_Work to complete:_
Search the data for the string "guide" and extract every line where it appears.
*** Given data Section Begins ***
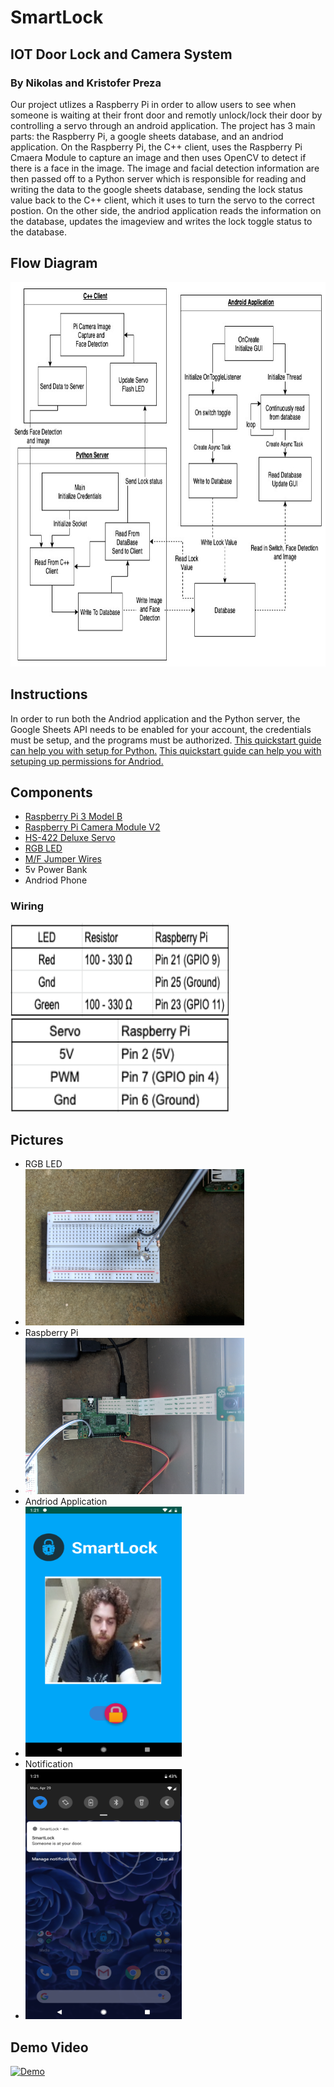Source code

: # SmartLock

## IOT Door Lock and Camera System

### By Nikolas and Kristofer Preza

Our project utlizes a Raspberry Pi in order to allow users to see when someone is waiting at their front door and remotly unlock/lock their door by controlling a servo through an android application. The project has 3 main parts: the Raspberry Pi, a google sheets database, and an andriod application. On the Raspberry Pi, the C++ client, uses the Raspberry Pi Cmaera Module to capture an image and then uses OpenCV to detect if there is a face in the image. The image and facial detection information are then passed off to a Python server which is responsible for reading and writing the data to the google sheets database, sending the lock status value back to the C++ client, which it uses to turn the servo to the correct postion. On the other side, the andriod application reads the information on the database, updates the imageview and writes the lock toggle status to the database.

## Flow Diagram
<img width="785" height="615" src=/Photos/SmartLockDiagram.jpg/>

## Instructions
In order to run both the Andriod application and the Python server, the Google Sheets API needs to be enabled for your account, the credentials must be setup, and the programs must be authorized.
[This quickstart guide can help you with setup for Python.](https://developers.google.com/sheets/api/quickstart/python)
[This quickstart guide can help you with setuping up permissions for Andriod.](https://developers.google.com/sheets/quickstart/android?hl=es-419)

## Components
- [Raspberry Pi 3 Model B](https://www.raspberrypi.org/products/raspberry-pi-3-model-b/)
- [Raspberry Pi Camera Module V2](https://www.raspberrypi.org/products/camera-module-v2/)
- [HS-422 Deluxe Servo](https://www.servocity.com/hs-422-servo/)
- [RGB LED](https://www.adafruit.com/product/159)
- [M/F Jumper Wires](https://www.sparkfun.com/products/12794)
- 5v Power Bank
- Andriod Phone

### Wiring
<img width="350" height="150" src=/Photos/wirechart1.png>
<img width="350" height="150" src=/Photos/wirechart2.png>

## Pictures
- RGB LED
- <img width="350" height="250" src=/Photos/IMG_20190429_132023.jpg>
- Raspberry Pi
- <img width="350" height="250" src=/Photos/IMG_20190429_132034.jpg>
- Andriod Application
- <img width="250" height="400" src=/Photos/Screenshot_20190429-132111.png>
- Notification
- <img width="250" height="400" src=/Photos/Screenshot_20190429-132122.png>

## Demo Video
[![Demo](https://img.youtube.com/vi/JUYS_-SfBCw/0.jpg)](https://www.youtube.com/watch?v=JUYS_-SfBCw&feature=youtu.be)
*** Given data Section Ends ***
_Answer to the problem:_
[This quickstart guide can help you with setup for Python.](https://developers.google.com/sheets/api/quickstart/python)
[This quickstart guide can help you with setuping up permissions for Andriod.](https://developers.google.com/sheets/quickstart/android?hl=es-419)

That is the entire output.